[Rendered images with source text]
● ● ●

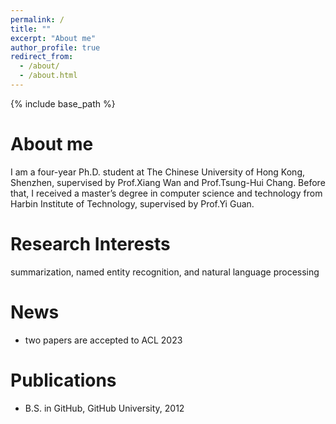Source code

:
 ```yaml
---
permalink: /
title: ""
excerpt: "About me"
author_profile: true
redirect_from: 
  - /about/
  - /about.html
---
```


{% include base_path %}

About me
======
I am a four-year Ph.D. student at The Chinese University of Hong Kong, Shenzhen, supervised by Prof.Xiang Wan and Prof.Tsung-Hui Chang. 
Before that, I received a master’s degree in computer science and technology from Harbin Institute of Technology, supervised by Prof.Yi Guan.

Research Interests
======
summarization, named entity recognition, and natural language processing

News
======
* two papers are accepted to ACL 2023


Publications
======
* B.S. in GitHub, GitHub University, 2012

● ● ●

The problem: The answer must be an exact copy of the entries, with the pictures omitted.

Written answer:
Source code

:
 ```yaml
---
permalink: /
title: ""
excerpt: "About me"
author_profile: true
redirect_from: 
  - /about/
  - /about.html
---
```


{% include base_path %}

About me
======
I am a four-year Ph.D. student at The Chinese University of Hong Kong, Shenzhen, supervised by Prof.Xiang Wan and Prof.Tsung-Hui Chang. 
Before that, I received a master’s degree in computer science and technology from Harbin Institute of Technology, supervised by Prof.Yi Guan.

Research Interests
======
summarization, named entity recognition, and natural language processing

News
======
* two papers are accepted to ACL 2023


Publications
======
* B.S. in GitHub, GitHub University, 2012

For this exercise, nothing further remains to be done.